The ethics test at the story's center adheres to Matheson's original. A man arrives one day at an upper-middle-class suburban couple's home, having previously placed a mysterious whatzit in plain brown wrapping paper at the couple's doorstep. The man tells the woman: Push the button on this thing, and you'll get rich. The hitch: Someone in the world will die as a result, someone you do not know.

Frank Langella plays the man with the box with the button and the secrets. He is just right -- a little menacing, a little comforting, a little earthly, a little not. (Digitally he has been given a grotesque facial disfiguring, which relates to the character's peculiar circumstances.) Everything else about "The Box" is not quite right, or not in the least right. Kelly's imagination is prodigious: The director's cut of his feature "Donnie Darko," which dealt with alternate realities and psychic visions in suburbia, is the place to start to find out if he's your kind of fantasist. Even crazier and messier, "Southland Tales" has its ardent admirers.

But Kelly is not yet his own best director. His scripts run in many directions at once, and he favors the dense back-story fabulations of the graphic-novel form. Behind the camera, though, he's a slowpoke and a bit of a visual drudge. Set in 1976, his free-form adaptation of Matheson's story trips the light fantastic but getting there isn't much fun.

Cameron Diaz is Norma, a literature professor with a bad foot and a handy allegorical interest in Sartre's "No Exit," which Kelly exploits like mad. Like Diaz, James Marsden (as a NASA engineer who worked on the Viking space probe) is not an actor given to playing two or three notes of panic, greed, doubt, whatever, at once. Their characters are soon in over their heads, but the actors seem that way, too -- petulant when they should be wrestling with bigger, more interesting clashes of emotion.

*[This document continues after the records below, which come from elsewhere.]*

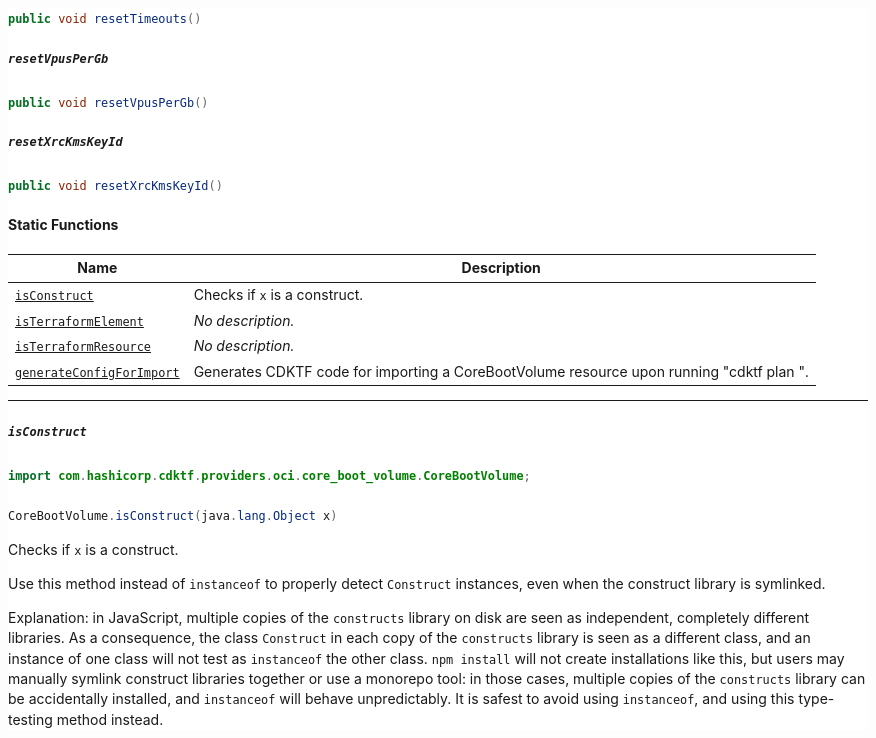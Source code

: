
 ```java
public void resetTimeouts()
```

##### `resetVpusPerGb` <a name="resetVpusPerGb" id="rhizo-co-terraform-provider-oci.coreBootVolume.CoreBootVolume.resetVpusPerGb"></a>

```java
public void resetVpusPerGb()
```

##### `resetXrcKmsKeyId` <a name="resetXrcKmsKeyId" id="rhizo-co-terraform-provider-oci.coreBootVolume.CoreBootVolume.resetXrcKmsKeyId"></a>

```java
public void resetXrcKmsKeyId()
```

#### Static Functions <a name="Static Functions" id="Static Functions"></a>

| **Name** | **Description** |
| --- | --- |
| <code><a href="#rhizo-co-terraform-provider-oci.coreBootVolume.CoreBootVolume.isConstruct">isConstruct</a></code> | Checks if `x` is a construct. |
| <code><a href="#rhizo-co-terraform-provider-oci.coreBootVolume.CoreBootVolume.isTerraformElement">isTerraformElement</a></code> | *No description.* |
| <code><a href="#rhizo-co-terraform-provider-oci.coreBootVolume.CoreBootVolume.isTerraformResource">isTerraformResource</a></code> | *No description.* |
| <code><a href="#rhizo-co-terraform-provider-oci.coreBootVolume.CoreBootVolume.generateConfigForImport">generateConfigForImport</a></code> | Generates CDKTF code for importing a CoreBootVolume resource upon running "cdktf plan <stack-name>". |

---

##### `isConstruct` <a name="isConstruct" id="rhizo-co-terraform-provider-oci.coreBootVolume.CoreBootVolume.isConstruct"></a>

```java
import com.hashicorp.cdktf.providers.oci.core_boot_volume.CoreBootVolume;

CoreBootVolume.isConstruct(java.lang.Object x)
```

Checks if `x` is a construct.

Use this method instead of `instanceof` to properly detect `Construct`
instances, even when the construct library is symlinked.

Explanation: in JavaScript, multiple copies of the `constructs` library on
disk are seen as independent, completely different libraries. As a
consequence, the class `Construct` in each copy of the `constructs` library
is seen as a different class, and an instance of one class will not test as
`instanceof` the other class. `npm install` will not create installations
like this, but users may manually symlink construct libraries together or
use a monorepo tool: in those cases, multiple copies of the `constructs`
library can be accidentally installed, and `instanceof` will behave
unpredictably. It is safest to avoid using `instanceof`, and using
this type-testing method instead.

Cast in soft, ironically nostalgic light, a typical shot in "The Box" places Diaz and Marsden, or Diaz and Langella, at the family dining room table in stiff, precise profile, talking. The pacing throughout is languid. Your eye becomes fixated on the hideous '70s wallpaper behind them. If only the story's interstellar narrative developments had the intensity of that wallpaper. Rod Serling might've gotten a great hour out of it (the story, that is, not the wallpaper). It simply is not two hours' worth, no matter how many quantum leaps into the unknown Kelly takes.